During the Vietnam War, the Communist Party of Kampuchea, better known as the Khmer Rouge, were victorious in their campaign to overthrow the former Khmer Republic. Once a republican state backed by the United States, the Khmer Republic fell in April of 1975 to the Maoist influenced group. They went on and founded the Democratic Kampuchea about a year later.
The ideology of the Khmer Rouge was to reform the society of Cambodia back to its ancient ways. In order for this to be achieved, the Rouge stripped all people of political and civil rights. Religion, currency, marriage, some aspects of language, art, literature, and music were abolished under this new regime. By doing so, Pol Pot, the leader of this new movement, reset the calendar back to ‘Year Zero.’ The goal of flipping the country upside down was to make all members of society field workers to indeed return to their ancient ways.

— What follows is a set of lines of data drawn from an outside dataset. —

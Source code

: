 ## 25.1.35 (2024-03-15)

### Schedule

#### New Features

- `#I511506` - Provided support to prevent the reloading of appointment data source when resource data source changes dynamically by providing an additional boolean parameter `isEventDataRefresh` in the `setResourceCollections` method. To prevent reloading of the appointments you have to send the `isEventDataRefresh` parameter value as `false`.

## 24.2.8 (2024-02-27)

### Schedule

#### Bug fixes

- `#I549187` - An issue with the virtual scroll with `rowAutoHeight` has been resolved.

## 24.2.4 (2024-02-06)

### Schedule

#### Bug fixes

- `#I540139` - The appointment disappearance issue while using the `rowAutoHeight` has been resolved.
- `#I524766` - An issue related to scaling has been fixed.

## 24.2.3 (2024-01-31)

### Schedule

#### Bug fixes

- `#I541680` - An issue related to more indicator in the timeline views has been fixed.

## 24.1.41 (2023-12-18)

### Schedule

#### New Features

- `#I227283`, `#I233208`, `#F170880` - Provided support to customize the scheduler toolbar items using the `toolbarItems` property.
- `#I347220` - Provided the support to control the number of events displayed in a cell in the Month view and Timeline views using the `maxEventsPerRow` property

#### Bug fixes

This led to the start of the Cambodian Genocide, where about one to three million people died within four years. Anyone who was a doctor, lawyer, teacher, politician, monk, and in some cases those who wore glasses were killed for being an intellectual. To add to this, essentially all minor ethnic groups were killed as well. Mass killings, malnutrition, torture, and forced labor led to a high percentage of deaths. For these reasons Pol Pot and his party ‘cleansed’ Cambodia of Western ideas and foreign influence.

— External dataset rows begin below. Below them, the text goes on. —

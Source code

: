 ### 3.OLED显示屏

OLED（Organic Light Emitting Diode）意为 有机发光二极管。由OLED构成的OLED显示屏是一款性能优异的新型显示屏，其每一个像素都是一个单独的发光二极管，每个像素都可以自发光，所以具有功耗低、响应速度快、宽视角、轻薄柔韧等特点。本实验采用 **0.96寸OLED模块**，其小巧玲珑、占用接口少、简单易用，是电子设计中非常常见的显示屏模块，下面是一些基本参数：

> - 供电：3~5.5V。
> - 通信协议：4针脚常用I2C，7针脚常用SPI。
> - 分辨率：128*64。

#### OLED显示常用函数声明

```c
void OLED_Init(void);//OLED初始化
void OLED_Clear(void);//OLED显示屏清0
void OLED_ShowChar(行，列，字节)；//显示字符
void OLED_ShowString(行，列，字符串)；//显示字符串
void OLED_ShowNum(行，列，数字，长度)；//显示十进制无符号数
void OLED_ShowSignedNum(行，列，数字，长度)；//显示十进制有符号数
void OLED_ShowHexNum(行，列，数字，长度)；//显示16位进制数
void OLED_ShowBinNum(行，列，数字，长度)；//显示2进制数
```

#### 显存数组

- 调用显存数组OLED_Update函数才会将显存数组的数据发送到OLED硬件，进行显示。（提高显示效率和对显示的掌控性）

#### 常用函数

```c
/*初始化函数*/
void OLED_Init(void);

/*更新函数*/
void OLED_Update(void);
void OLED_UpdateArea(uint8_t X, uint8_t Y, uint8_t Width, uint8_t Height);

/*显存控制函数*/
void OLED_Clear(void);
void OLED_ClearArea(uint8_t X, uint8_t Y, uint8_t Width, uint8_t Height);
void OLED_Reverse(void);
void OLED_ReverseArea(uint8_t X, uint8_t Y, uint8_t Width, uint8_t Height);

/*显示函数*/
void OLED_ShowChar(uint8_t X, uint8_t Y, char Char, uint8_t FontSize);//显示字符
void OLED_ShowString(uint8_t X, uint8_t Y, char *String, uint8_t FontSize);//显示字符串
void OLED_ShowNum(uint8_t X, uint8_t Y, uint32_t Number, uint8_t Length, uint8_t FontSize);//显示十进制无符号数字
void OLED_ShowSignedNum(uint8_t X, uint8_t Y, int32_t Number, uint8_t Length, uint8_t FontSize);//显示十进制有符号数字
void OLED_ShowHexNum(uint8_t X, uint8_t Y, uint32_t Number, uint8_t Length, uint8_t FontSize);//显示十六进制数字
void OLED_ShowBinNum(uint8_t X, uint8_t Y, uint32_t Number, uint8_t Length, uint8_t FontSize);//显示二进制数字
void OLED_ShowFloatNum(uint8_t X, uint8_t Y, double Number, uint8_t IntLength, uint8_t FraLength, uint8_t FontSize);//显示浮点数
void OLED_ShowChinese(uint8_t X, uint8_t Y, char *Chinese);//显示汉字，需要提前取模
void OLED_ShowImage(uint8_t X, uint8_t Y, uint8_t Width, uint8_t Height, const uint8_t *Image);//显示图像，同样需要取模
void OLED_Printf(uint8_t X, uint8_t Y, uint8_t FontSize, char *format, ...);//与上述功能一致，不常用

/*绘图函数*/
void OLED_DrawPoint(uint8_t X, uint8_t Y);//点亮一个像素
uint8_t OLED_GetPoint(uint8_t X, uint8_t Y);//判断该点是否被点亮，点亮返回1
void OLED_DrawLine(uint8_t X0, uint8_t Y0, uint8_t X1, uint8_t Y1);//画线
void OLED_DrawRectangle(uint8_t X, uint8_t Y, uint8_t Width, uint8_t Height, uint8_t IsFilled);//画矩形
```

One noteworthy site of the genocide was Tuol Sleng, officially known as Secret Prison 21(S-21). Located in the capital of Phnom Penh, a former high school, was a prison complex for “opponents” of the regime and was used as an interrogation center. Reconstructed months after the victory of the civil war, in August 1975, this site would hold up to 1,500 prisoners at any given time. What makes this site notable is that out of the nearly 20,000 that have been imprisoned at Tuol Sleng, there were only 12 known survivors. Essentially, almost everyone sent to Tuol Sleng died.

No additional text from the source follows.